***** ENTRIES SHOWN

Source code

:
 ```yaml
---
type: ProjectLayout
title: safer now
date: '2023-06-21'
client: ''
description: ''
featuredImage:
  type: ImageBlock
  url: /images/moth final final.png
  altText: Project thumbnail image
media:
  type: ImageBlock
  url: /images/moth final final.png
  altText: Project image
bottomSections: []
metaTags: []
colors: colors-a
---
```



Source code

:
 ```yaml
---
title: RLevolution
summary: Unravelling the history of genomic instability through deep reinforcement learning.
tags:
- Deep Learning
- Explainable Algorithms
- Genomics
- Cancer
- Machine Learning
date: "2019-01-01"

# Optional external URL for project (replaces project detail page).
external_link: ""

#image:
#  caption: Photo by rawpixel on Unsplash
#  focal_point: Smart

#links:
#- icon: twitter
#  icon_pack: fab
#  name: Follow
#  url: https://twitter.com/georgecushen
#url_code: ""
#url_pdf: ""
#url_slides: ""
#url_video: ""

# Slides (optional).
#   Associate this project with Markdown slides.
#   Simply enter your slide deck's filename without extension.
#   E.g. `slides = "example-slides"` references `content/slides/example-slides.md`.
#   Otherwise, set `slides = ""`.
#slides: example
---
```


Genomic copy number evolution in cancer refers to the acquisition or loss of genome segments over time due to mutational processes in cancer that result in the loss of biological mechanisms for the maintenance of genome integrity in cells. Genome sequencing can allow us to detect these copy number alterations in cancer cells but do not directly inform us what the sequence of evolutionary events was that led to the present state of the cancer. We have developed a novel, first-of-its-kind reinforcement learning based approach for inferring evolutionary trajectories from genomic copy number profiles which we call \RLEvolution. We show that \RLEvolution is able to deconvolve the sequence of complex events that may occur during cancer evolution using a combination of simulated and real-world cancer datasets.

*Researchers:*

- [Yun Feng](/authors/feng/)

**********

Transcribe each line above exactly; skip none.

Source code

:
 ```yaml
---
type: ProjectLayout
title: safer now
date: '2023-06-21'
client: ''
description: ''
featuredImage:
  type: ImageBlock
  url: /images/moth final final.png
  altText: Project thumbnail image
media:
  type: ImageBlock
  url: /images/moth final final.png
  altText: Project image
bottomSections: []
metaTags: []
colors: colors-a
---
```



Source code

:
 ```yaml
---
title: RLevolution
summary: Unravelling the history of genomic instability through deep reinforcement learning.
tags:
- Deep Learning
- Explainable Algorithms
- Genomics
- Cancer
- Machine Learning
date: "2019-01-01"

# Optional external URL for project (replaces project detail page).
external_link: ""

#image:
#  caption: Photo by rawpixel on Unsplash
#  focal_point: Smart

#links:
#- icon: twitter
#  icon_pack: fab
#  name: Follow
#  url: https://twitter.com/georgecushen
#url_code: ""
#url_pdf: ""
#url_slides: ""
#url_video: ""

# Slides (optional).
#   Associate this project with Markdown slides.
#   Simply enter your slide deck's filename without extension.
#   E.g. `slides = "example-slides"` references `content/slides/example-slides.md`.
#   Otherwise, set `slides = ""`.
#slides: example
---
```


Genomic copy number evolution in cancer refers to the acquisition or loss of genome segments over time due to mutational processes in cancer that result in the loss of biological mechanisms for the maintenance of genome integrity in cells. Genome sequencing can allow us to detect these copy number alterations in cancer cells but do not directly inform us what the sequence of evolutionary events was that led to the present state of the cancer. We have developed a novel, first-of-its-kind reinforcement learning based approach for inferring evolutionary trajectories from genomic copy number profiles which we call \RLEvolution. We show that \RLEvolution is able to deconvolve the sequence of complex events that may occur during cancer evolution using a combination of simulated and real-world cancer datasets.

*Researchers:*

- [Yun Feng](/authors/feng/)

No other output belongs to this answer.